By Frances Kissling
I love Christmas. I love the secular parts of it – presents, a big meal with friends or family; Macy’s window; Season’s greetings/ Merry Christmas – I refuse to get hung up and stingy about what people want to say in wishing the best to each other. I love all the new music and the traditional carols and I put money in the Salvation Army kettles. And I love the religious part of it. As a child I had an advent calendar and every day I opened a different window in anticipation of the birth of Jesus. There was a nativity scene on a table in our living room and the rough hewn trough looking thing that served as the crib for the baby Jesus was empty till Christmas morning. All the baby Jesus’ were so lovely; bisque figures with fine features a beatific smile. I knew he loved me and loved him. And so when I saw the “Here He Comes” ad which showed the baby Jesus waiting inside his mother’s uterus in a 3D sonogram I just burst into happy laughter. I want one to hang on my wall. I want it to be my Christmas card.
Bravo to www.churchads.net in the UK for doing it. Babies are wonderful. Being pregnant and expectant – awaiting the birth of a baby you want must be among the most special things in the world. And the sonogram on the refrigerator of mom and dad and the expectant grandparents is the modern symbol of all that is good about deciding – or – accepting the unexpected new person who will be part of your family. It also brings to mind the fact that all sorts of people are having babies – traditional married couples, gay couples, women on their own – that’s part of the modern understanding of the birth of Jesus. Here come all the babies and all the families that welcome them. Poor people uncertain of how they will care for the baby are having them and loving them and often finding ways to care for them. Women in poor health consent to risking their lives to bring much wanted children into the world. God bless them all.
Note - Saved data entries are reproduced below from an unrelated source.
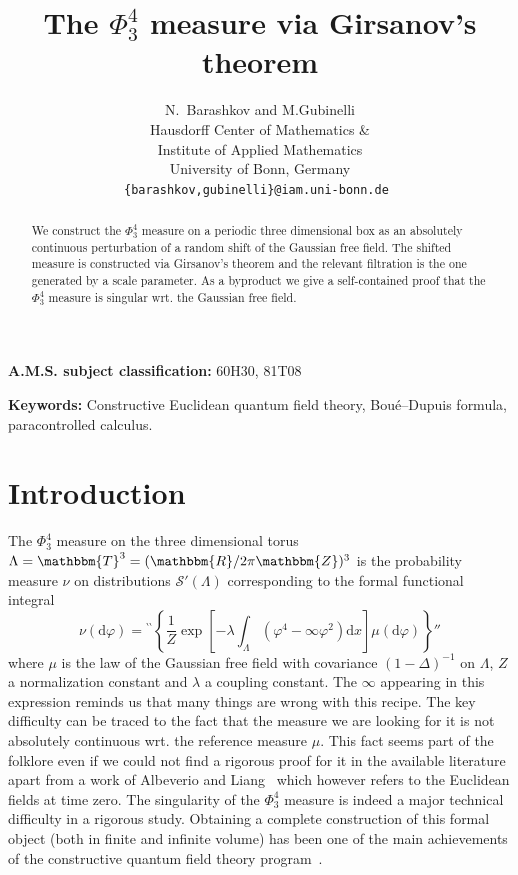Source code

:\documentclass[11pt]{article}
\newcommand{\mathd}{\mathrm{d}}
\newcommand{\tmaffiliation}[1]{\\ #1}
\newcommand{\tmsep}{, }
\newcommand{\tmkeywords}{\textbf{Keywords:} }
\newcommand{\tmmsc}{\textbf{A.M.S. subject classification:} }
\newcommand{\CS}{\mathscr{S}}
\begin{document}
\title{ The $\Phi^4_3$ measure via Girsanov's theorem}

\author{
  N.~Barashkov and M.Gubinelli
  \tmaffiliation{Hausdorff Center of Mathematics \&\\
  Institute of Applied Mathematics\\
  University of Bonn, Germany}\\
  \tt{\{barashkov,gubinelli\}@iam.uni-bonn.de}
}

\maketitle

\begin{abstract}
  We construct the $\Phi^4_3$ measure on a periodic three dimensional box as
  an absolutely continuous perturbation of a random shift of the Gaussian free
  field. The shifted measure is constructed via Girsanov's theorem and the
  relevant filtration is the one generated by a scale parameter. As a
  byproduct we give a self-contained proof that the $\Phi^4_3$ measure is
  singular wrt. the Gaussian free field.
\end{abstract}

\tmmsc{60H30}{\tmsep}{81T08}

\tmkeywords{Constructive Euclidean quantum field theory, Bou{\'e}--Dupuis
formula, paracontrolled calculus.}

\section{Introduction}

The $\Phi^4_3$ measure on the three dimensional torus \ $\Lambda
=\mathbbm{T}^3 = (\mathbbm{R}/ 2 \pi \mathbbm{Z})^3$ is the probability
measure $\nu$ on distributions $\CS' (\Lambda)$ corresponding to the formal
functional integral
\begin{equation}
  \nu (\mathd \varphi) = {}^{\backprime\backprime} \left\{ \frac{1}{Z} \exp
  \left[ - \lambda \int_{\Lambda} (\varphi^4 - \infty \varphi^2) \mathd x
  \right] \mu (\mathd \varphi) \right\}'' \label{eq:phi43}
\end{equation}
where $\mu$ is the law of the Gaussian free field with covariance $(1 -
\Delta)^{- 1}$ on $\Lambda$, $Z$ a normalization constant and $\lambda$ a
coupling constant. The $\infty$ appearing in this expression reminds us that
many things are wrong with this recipe. The key difficulty can be traced to
the fact that the measure we are looking for it is not absolutely continuous
wrt. the reference measure $\mu$. This fact seems part of the folklore even if
we could not find a rigorous proof for it in the available literature apart
from a work of Albeverio and Liang~{\cite{albeverio_remark_2008}} which
however refers to the Euclidean fields at time zero. The singularity of the
$\Phi^4_3$ measure is indeed a major technical difficulty in a rigorous study.
Obtaining a complete construction of this formal object (both in finite and
infinite volume) has been one of the main achievements of the constructive
quantum field theory
program~{\cite{glimm_positivity_1973,feldman_lambda_1974,park_lambda_1975,feldman_wightman_1976,magnen_infinite_1976,benfatto_ultraviolet_1980,brydges_new_1983}}.
\end{document}
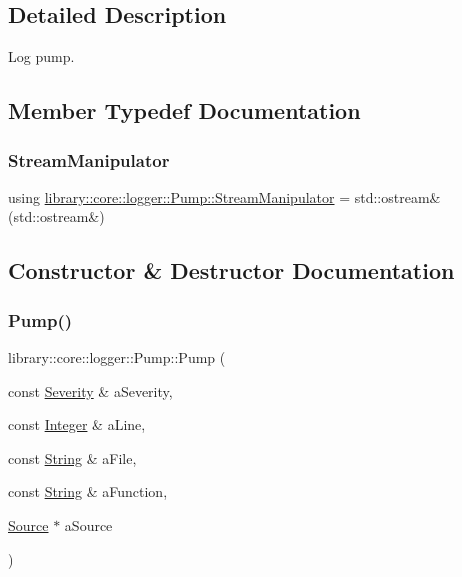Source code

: \subsection{Detailed Description}
Log pump. 

\subsection{Member Typedef Documentation}
\mbox{\label{classlibrary_1_1core_1_1logger_1_1_pump_ab8990ff21e57c39977af471ddeb57637}} 
\subsubsection{\texorpdfstring{StreamManipulator}{StreamManipulator}}
{\footnotesize\ttfamily using \mbox{\hyperlink{classlibrary_1_1core_1_1logger_1_1_pump_ab8990ff21e57c39977af471ddeb57637}{library\+::core\+::logger\+::\+Pump\+::\+Stream\+Manipulator}} =  std\+::ostream\&(std\+::ostream\&)}



\subsection{Constructor \& Destructor Documentation}
\mbox{\label{classlibrary_1_1core_1_1logger_1_1_pump_af5c515afe6d1ca6c4f388235d4a79562}} 
\subsubsection{\texorpdfstring{Pump()}{Pump()}\hspace{0.1cm}{\footnotesize\ttfamily [1/3]}}
{\footnotesize\ttfamily library\+::core\+::logger\+::\+Pump\+::\+Pump (\begin{DoxyParamCaption}\item[{const \mbox{\hyperlink{namespacelibrary_1_1core_1_1logger_a35f71353edf64f68f7fe3874b01abaa8}{Severity}} \&}]{a\+Severity,  }\item[{const \mbox{\hyperlink{classlibrary_1_1core_1_1types_1_1_integer}{Integer}} \&}]{a\+Line,  }\item[{const \mbox{\hyperlink{classlibrary_1_1core_1_1types_1_1_string}{String}} \&}]{a\+File,  }\item[{const \mbox{\hyperlink{classlibrary_1_1core_1_1types_1_1_string}{String}} \&}]{a\+Function,  }\item[{\mbox{\hyperlink{classlibrary_1_1core_1_1logger_1_1_source}{Source}} $\ast$}]{a\+Source }\end{DoxyParamCaption})}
I don’t want to forget or ignore the 10 million children under the age of five who die each year because they were born into poverty and ill health or the 300,000 plus women who die in pregnancy, but I do want to celebrate the millions and millions of births each year that are modern miracles of faith.
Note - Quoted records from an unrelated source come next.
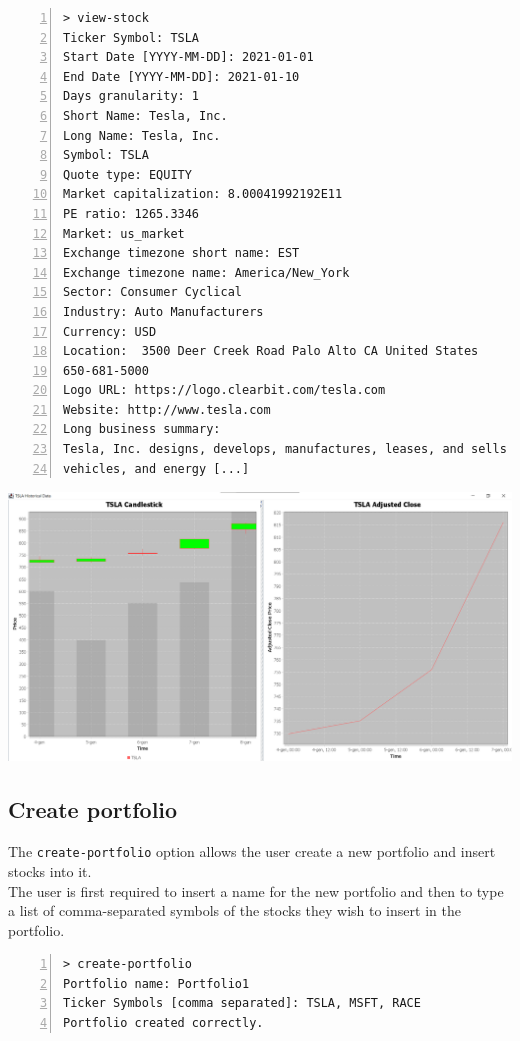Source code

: \begin{lstlisting}[basicstyle=\footnotesize\ttfamily,language={},numbers=left,
numberstyle=\footnotesize,numbersep=8pt,frame=single]
> view-stock
Ticker Symbol: TSLA
Start Date [YYYY-MM-DD]: 2021-01-01
End Date [YYYY-MM-DD]: 2021-01-10
Days granularity: 1
Short Name: Tesla, Inc.
Long Name: Tesla, Inc.
Symbol: TSLA
Quote type: EQUITY
Market capitalization: 8.00041992192E11
PE ratio: 1265.3346
Market: us_market
Exchange timezone short name: EST
Exchange timezone name: America/New_York
Sector: Consumer Cyclical
Industry: Auto Manufacturers
Currency: USD
Location:  3500 Deer Creek Road Palo Alto CA United States
650-681-5000
Logo URL: https://logo.clearbit.com/tesla.com
Website: http://www.tesla.com
Long business summary:
Tesla, Inc. designs, develops, manufactures, leases, and sells electric
vehicles, and energy [...]
\end{lstlisting}

\hfill \break
{\centering
\includegraphics[scale=0.32]{img/user_manual/view_stock.png}\\
}

\subsection{Create portfolio}
The \texttt{create-portfolio} option allows the user create a new portfolio and insert stocks into it.\\
The user is first required to insert a name for the new portfolio and then to type a list of comma-separated symbols of the stocks they wish to insert in the portfolio.

\begin{lstlisting}[basicstyle=\footnotesize\ttfamily,language={},numbers=left,
numberstyle=\footnotesize,numbersep=8pt,frame=single]
> create-portfolio
Portfolio name: Portfolio1
Ticker Symbols [comma separated]: TSLA, MSFT, RACE
Portfolio created correctly.

\end{lstlisting}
And then, some silly people who are obsessed with abortion tried to spoil a good thing. Pro-life Wisconsin decided to be the grinches who stole Christmas. The wanted to interpret these joyous billboards as an anti-abortion message and instead of allowing people to feel the joy and inspiration and holiness that the birth of Jesus’ symbolizes they wanted us to think about abortion.
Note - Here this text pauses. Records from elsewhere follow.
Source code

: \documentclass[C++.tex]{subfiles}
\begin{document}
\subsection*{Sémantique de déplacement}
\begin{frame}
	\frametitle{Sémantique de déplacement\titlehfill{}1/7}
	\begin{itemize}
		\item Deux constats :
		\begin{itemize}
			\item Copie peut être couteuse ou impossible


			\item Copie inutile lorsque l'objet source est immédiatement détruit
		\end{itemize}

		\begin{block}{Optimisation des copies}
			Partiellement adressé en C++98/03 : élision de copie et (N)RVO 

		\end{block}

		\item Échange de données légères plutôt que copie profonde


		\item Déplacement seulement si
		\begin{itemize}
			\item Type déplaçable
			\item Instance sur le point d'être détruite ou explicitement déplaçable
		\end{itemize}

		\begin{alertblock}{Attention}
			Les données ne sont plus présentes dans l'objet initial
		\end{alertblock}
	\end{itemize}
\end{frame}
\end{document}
This happens every Christmas. It’s a tough time for supporters of abortion rights who have just as much excitement and take just as much joy in expecting a baby in their family as does everyone else, but end up feeling defensive and grumpy about the baby Jesus being hijacked for political gain. Some pro-choice secular Grinch, at the National Secular Society in the UK had to go and complain that “The image is too specifically associated with pro-lifers to be seen in a benign context. They should go back to angels and cribs.”
Well, I’m hoping that those of us who are pro choice here in America will allow ourselves to enjoy this modern depiction of the baby Jesus awaiting entry into the world in his mom’s uterus. It’s a great and happy and anticipatory message. Mary and Joseph, certainly a nontraditional family and their precious baby boy are a perfect symbol for the complex modern world in which we live.
Frances Kissling is Visiting Scholar Center for bioethics at the University of Pennsylvania and former president of Catholics for Choice.